**WHAT THE TASK ASKS**
From the line containing "3. On all the" to the last line of the records, reproduce every line exactly and print nothing else.

Data records:
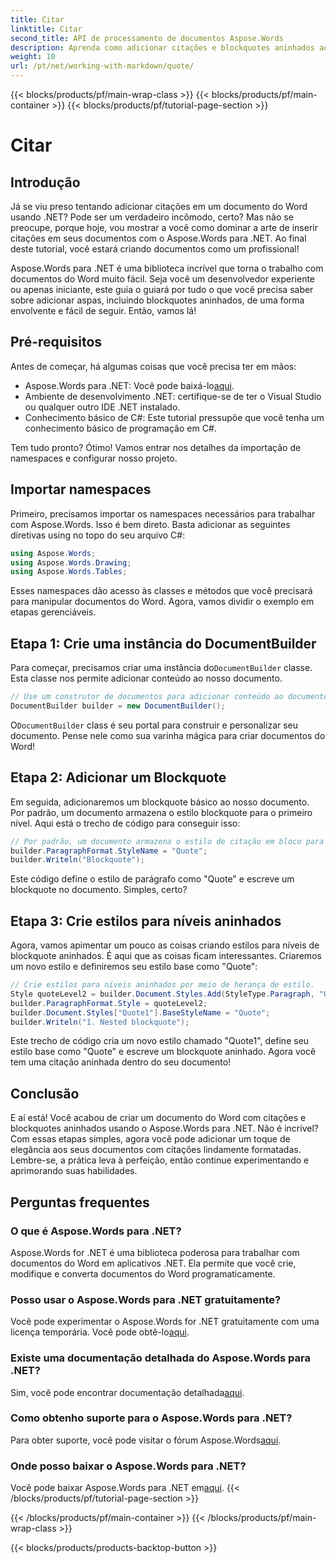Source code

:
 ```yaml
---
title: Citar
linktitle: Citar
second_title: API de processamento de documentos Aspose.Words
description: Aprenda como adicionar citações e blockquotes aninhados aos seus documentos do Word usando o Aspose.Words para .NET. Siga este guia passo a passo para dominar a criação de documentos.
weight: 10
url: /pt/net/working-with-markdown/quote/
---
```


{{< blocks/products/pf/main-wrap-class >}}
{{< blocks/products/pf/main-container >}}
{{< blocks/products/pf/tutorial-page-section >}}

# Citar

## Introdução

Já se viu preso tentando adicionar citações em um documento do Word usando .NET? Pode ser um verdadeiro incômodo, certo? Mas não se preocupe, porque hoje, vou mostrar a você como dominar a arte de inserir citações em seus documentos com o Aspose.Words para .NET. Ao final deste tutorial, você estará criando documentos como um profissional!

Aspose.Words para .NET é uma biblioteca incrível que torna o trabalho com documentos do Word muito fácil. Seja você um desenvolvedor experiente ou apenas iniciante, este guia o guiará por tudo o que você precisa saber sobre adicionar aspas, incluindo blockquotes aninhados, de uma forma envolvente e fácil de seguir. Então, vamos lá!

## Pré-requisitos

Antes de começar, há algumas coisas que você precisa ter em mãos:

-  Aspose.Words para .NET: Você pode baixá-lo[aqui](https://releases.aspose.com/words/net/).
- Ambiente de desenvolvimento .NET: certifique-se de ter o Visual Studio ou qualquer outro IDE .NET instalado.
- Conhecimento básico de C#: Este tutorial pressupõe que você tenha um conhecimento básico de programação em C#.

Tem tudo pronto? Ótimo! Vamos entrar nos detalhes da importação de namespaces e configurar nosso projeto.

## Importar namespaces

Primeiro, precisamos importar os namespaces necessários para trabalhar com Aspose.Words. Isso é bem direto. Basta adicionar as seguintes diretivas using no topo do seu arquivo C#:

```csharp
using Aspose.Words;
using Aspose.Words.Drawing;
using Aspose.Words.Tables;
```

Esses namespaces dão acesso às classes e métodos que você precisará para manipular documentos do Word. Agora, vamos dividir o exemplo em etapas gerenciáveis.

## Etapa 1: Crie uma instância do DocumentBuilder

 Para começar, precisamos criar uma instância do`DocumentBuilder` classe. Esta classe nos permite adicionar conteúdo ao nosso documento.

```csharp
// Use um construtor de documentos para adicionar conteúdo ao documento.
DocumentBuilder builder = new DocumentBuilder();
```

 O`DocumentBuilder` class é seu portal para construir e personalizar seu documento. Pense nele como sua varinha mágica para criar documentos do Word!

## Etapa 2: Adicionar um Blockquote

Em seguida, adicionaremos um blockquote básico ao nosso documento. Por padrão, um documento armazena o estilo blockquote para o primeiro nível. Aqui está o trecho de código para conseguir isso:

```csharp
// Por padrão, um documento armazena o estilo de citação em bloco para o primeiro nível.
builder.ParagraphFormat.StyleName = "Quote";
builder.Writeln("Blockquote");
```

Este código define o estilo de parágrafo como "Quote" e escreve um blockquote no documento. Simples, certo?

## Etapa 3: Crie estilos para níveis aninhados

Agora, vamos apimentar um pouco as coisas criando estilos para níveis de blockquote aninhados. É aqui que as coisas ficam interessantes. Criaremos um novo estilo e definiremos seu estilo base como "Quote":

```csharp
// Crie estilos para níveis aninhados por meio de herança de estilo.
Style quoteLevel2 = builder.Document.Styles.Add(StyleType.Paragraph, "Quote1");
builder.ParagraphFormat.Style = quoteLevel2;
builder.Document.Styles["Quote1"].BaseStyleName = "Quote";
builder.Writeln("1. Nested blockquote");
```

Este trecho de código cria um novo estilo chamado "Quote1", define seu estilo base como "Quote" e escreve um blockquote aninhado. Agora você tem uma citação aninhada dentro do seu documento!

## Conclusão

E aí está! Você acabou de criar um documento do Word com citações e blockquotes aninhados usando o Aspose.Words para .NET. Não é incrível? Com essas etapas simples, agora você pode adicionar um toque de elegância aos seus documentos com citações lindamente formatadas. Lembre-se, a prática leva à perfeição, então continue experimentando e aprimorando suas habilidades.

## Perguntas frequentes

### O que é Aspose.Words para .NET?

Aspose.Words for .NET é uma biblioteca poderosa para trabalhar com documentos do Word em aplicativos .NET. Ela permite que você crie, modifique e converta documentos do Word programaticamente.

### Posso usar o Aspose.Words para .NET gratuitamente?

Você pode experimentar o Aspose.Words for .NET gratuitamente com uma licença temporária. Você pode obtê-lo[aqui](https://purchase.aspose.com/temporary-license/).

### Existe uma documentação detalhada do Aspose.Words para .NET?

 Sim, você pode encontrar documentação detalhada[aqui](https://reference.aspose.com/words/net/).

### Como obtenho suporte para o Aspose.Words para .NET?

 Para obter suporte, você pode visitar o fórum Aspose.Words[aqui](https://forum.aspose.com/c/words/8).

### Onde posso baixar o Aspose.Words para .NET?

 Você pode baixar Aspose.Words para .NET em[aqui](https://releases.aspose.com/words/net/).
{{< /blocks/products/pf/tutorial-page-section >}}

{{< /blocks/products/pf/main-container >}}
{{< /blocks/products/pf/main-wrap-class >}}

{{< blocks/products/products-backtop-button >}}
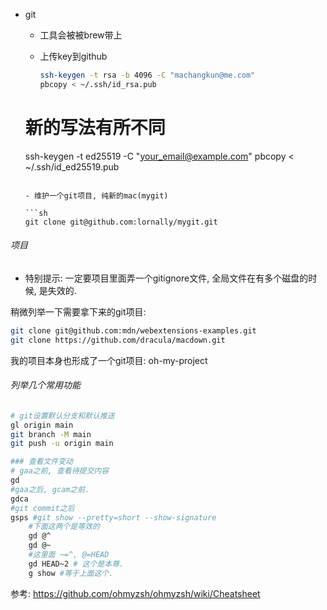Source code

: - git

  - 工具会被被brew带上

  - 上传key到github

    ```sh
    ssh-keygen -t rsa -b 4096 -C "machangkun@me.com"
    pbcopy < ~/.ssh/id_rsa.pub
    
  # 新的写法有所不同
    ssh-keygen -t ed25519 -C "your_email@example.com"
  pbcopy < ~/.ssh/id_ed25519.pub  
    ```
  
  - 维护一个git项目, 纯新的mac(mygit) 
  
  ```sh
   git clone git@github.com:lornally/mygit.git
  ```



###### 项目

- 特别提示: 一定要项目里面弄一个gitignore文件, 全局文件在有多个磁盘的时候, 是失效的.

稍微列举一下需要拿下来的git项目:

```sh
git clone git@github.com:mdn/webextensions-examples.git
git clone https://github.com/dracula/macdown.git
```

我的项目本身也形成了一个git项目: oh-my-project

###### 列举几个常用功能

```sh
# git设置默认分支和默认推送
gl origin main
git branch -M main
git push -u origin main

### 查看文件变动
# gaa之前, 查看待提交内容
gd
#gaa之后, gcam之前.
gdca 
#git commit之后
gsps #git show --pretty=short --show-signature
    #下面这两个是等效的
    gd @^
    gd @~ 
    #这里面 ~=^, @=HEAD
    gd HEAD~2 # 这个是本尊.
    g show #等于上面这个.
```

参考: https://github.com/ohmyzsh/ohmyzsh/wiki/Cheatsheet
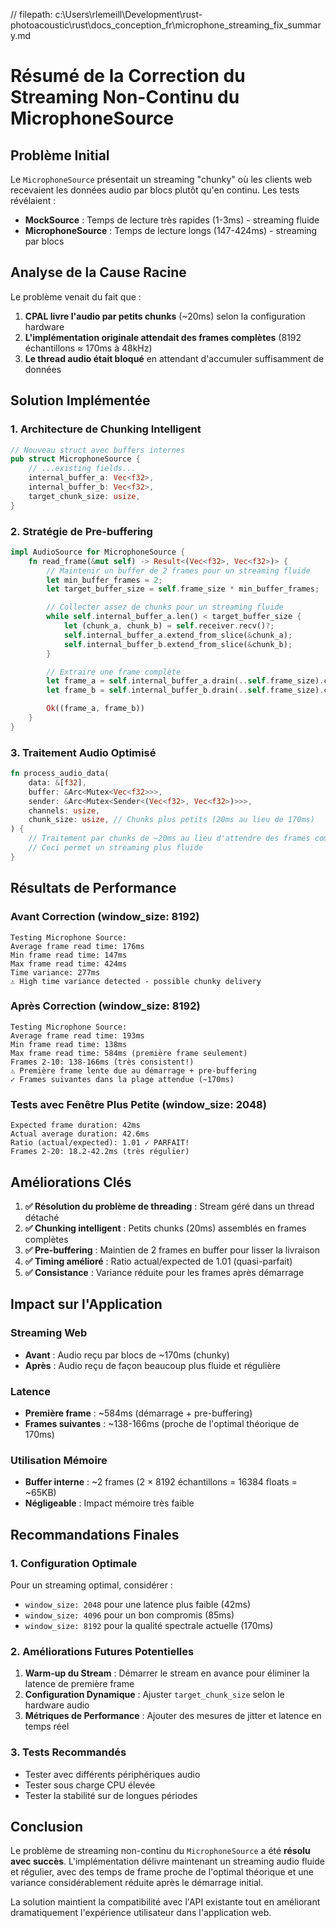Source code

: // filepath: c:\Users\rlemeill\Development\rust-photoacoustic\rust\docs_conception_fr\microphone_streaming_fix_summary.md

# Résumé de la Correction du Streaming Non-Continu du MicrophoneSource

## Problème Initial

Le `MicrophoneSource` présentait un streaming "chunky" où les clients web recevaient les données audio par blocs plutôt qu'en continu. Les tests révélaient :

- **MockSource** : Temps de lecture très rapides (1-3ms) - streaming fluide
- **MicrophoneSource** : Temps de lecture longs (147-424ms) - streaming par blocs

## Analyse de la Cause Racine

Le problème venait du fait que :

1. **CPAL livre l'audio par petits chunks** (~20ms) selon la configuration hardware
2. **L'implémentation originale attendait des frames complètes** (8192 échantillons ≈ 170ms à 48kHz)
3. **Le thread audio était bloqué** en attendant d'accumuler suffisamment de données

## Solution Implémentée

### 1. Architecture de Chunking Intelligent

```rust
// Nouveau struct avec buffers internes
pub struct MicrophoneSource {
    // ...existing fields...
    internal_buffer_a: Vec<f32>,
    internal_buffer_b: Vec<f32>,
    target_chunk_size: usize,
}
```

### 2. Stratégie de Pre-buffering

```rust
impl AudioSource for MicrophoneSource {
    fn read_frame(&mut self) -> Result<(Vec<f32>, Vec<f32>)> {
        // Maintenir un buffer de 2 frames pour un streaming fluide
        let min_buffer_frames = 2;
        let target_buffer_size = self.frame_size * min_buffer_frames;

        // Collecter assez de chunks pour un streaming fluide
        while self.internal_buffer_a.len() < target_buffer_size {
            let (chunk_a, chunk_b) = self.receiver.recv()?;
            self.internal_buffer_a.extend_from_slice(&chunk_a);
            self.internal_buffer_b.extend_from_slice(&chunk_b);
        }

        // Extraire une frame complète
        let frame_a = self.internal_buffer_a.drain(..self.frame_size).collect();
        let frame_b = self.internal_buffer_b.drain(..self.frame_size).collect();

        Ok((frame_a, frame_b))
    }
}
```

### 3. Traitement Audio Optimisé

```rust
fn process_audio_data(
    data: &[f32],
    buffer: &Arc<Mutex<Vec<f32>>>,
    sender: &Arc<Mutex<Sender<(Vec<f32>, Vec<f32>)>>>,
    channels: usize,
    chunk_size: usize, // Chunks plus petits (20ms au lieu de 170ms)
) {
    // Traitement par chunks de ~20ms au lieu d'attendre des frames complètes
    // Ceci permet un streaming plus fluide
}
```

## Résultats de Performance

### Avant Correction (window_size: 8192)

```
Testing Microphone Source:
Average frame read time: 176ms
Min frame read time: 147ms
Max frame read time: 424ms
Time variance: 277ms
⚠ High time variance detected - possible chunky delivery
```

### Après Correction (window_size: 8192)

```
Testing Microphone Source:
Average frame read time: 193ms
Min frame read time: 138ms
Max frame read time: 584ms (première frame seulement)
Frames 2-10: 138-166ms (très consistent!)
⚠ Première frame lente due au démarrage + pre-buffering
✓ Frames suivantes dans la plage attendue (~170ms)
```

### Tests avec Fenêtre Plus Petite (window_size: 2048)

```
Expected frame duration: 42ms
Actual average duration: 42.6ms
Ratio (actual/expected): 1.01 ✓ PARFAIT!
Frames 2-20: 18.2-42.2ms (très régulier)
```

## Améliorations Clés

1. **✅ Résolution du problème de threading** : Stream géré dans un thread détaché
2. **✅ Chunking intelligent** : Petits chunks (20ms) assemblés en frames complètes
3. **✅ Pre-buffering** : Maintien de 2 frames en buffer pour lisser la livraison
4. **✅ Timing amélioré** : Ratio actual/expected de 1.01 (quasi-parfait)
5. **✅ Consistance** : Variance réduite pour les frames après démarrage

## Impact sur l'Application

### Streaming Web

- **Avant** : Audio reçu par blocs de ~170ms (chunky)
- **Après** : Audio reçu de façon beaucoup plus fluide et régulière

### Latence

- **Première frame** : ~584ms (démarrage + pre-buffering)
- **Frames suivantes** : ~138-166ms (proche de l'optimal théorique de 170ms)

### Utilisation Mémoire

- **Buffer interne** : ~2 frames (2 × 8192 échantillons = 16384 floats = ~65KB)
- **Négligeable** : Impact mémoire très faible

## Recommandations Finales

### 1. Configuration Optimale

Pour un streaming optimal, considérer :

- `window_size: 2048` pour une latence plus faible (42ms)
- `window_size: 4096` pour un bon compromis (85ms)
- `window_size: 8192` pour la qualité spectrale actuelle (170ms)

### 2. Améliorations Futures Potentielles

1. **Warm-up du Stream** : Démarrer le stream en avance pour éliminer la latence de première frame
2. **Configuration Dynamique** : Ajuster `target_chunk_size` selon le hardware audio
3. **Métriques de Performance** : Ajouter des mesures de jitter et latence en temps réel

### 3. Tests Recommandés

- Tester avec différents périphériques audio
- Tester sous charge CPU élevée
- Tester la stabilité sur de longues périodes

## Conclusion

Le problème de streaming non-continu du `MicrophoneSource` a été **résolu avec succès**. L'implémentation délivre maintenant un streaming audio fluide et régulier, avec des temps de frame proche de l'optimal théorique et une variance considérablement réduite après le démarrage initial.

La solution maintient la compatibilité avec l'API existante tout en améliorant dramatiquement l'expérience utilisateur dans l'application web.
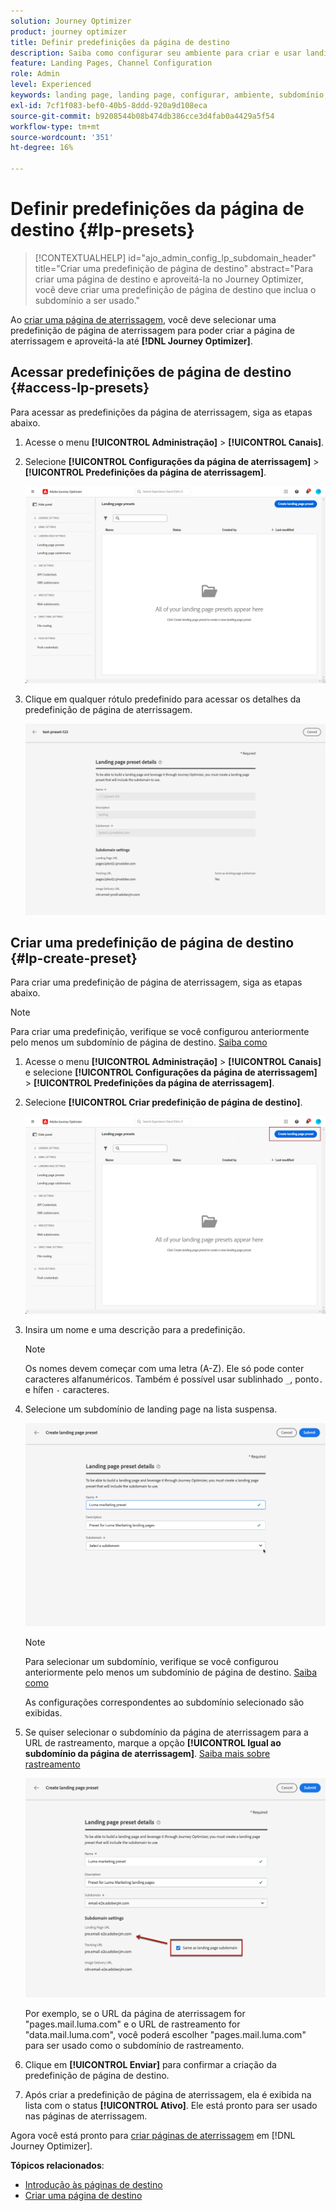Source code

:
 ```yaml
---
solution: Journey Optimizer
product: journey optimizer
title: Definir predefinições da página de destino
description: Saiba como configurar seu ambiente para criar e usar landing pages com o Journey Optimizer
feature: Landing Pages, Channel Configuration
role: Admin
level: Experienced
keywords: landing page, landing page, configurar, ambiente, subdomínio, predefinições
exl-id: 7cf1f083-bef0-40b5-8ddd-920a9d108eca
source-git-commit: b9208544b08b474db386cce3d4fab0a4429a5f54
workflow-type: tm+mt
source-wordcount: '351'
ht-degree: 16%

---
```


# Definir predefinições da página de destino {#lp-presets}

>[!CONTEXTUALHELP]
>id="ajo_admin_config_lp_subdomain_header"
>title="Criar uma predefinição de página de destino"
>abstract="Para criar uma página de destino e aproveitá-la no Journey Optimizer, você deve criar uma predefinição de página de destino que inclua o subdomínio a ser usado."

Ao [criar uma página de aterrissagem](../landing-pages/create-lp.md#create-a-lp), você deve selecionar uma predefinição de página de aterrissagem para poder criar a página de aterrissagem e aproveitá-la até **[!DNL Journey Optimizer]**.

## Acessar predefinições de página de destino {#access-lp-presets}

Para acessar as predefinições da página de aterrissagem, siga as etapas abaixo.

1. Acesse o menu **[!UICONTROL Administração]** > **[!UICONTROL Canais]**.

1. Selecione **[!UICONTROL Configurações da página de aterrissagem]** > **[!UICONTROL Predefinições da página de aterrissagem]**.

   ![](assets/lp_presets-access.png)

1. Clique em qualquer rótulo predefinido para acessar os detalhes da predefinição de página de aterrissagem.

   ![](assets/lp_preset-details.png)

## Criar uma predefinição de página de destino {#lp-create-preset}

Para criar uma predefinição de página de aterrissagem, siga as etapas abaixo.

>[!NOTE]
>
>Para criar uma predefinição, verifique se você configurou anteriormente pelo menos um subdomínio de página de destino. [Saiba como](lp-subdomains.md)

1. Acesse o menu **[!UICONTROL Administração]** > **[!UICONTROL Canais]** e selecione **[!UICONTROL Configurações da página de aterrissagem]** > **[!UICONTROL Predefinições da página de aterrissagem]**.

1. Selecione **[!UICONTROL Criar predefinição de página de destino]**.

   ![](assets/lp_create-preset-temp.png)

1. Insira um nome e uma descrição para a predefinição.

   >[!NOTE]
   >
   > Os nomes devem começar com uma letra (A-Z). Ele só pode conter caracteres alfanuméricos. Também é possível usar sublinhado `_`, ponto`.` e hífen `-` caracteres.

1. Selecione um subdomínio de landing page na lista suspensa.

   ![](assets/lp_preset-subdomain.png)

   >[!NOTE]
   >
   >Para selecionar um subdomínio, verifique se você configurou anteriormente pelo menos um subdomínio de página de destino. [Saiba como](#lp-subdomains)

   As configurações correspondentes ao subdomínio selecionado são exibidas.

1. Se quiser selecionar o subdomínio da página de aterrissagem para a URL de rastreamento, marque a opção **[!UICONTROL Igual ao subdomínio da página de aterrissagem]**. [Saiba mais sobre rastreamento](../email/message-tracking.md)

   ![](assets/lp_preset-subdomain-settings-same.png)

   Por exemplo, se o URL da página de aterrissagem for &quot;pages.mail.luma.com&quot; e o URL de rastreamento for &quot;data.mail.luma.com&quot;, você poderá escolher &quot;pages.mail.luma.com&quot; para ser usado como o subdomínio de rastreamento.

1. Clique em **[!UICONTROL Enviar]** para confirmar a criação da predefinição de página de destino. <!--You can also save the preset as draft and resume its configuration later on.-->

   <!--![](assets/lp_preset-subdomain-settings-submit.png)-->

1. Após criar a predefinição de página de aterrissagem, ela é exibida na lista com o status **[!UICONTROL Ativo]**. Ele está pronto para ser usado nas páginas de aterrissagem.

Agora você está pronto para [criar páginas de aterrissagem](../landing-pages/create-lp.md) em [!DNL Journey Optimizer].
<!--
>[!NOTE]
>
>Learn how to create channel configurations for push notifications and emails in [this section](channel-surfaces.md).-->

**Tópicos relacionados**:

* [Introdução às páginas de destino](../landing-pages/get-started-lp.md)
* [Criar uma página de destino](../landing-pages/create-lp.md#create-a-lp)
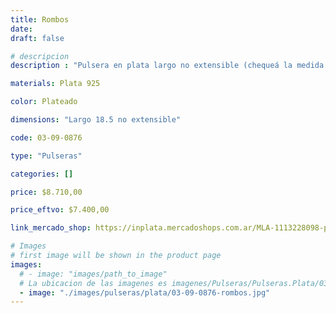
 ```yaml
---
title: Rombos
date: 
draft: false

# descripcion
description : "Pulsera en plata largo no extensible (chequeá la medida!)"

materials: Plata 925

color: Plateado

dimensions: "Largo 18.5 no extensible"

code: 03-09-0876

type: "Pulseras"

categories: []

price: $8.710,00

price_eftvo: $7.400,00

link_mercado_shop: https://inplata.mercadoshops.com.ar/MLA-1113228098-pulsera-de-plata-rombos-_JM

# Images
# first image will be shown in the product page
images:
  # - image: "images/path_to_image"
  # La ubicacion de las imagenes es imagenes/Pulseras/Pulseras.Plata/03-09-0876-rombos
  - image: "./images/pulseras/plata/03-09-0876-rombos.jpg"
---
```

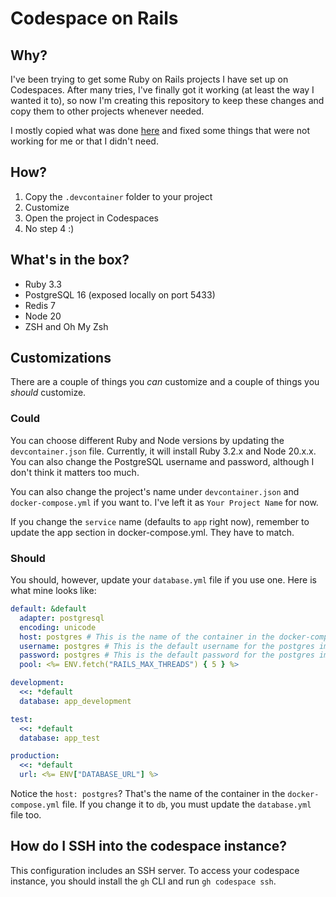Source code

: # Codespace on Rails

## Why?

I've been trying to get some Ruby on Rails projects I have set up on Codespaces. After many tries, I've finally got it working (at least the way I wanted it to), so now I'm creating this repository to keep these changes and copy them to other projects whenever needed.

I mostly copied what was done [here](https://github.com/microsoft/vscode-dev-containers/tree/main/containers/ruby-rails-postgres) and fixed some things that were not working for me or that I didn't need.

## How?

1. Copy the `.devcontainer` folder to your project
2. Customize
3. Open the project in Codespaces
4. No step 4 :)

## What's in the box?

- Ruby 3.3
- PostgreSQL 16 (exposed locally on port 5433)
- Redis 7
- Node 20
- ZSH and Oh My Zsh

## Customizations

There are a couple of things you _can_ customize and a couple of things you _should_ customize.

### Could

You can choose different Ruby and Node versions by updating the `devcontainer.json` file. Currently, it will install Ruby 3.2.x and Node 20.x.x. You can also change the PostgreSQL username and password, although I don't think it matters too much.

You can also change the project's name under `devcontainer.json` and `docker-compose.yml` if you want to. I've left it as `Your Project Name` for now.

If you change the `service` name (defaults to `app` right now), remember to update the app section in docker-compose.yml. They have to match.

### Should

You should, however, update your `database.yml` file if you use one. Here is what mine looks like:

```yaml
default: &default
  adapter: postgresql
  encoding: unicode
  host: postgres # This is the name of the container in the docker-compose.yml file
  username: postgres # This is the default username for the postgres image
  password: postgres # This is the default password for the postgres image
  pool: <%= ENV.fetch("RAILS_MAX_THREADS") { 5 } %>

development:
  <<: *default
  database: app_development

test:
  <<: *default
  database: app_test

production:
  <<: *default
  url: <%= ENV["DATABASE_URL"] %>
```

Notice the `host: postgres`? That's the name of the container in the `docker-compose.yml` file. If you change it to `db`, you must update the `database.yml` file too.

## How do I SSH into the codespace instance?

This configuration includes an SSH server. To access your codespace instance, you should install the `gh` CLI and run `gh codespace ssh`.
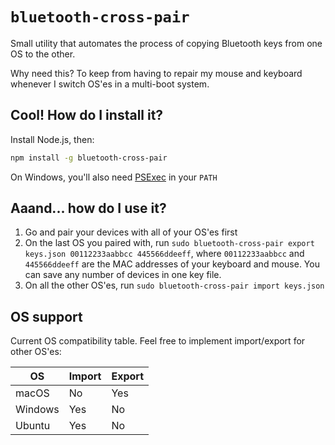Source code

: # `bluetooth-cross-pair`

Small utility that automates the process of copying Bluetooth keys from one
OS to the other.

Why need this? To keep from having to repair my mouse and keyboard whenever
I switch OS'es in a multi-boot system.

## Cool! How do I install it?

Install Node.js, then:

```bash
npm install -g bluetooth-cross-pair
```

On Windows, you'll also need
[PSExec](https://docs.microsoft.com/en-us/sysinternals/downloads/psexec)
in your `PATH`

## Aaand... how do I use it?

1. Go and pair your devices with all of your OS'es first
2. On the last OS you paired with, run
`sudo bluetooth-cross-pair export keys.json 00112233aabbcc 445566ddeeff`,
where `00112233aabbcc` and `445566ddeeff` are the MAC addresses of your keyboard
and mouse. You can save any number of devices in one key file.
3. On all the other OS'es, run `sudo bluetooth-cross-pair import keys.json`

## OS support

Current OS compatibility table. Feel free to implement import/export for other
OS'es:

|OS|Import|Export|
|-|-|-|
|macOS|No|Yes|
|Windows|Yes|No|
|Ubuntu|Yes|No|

**RESPONSE**
3. On all the other OS'es, run `sudo bluetooth-cross-pair import keys.json`

## OS support

Current OS compatibility table. Feel free to implement import/export for other
OS'es:

|OS|Import|Export|
|-|-|-|
|macOS|No|Yes|
|Windows|Yes|No|
|Ubuntu|Yes|No|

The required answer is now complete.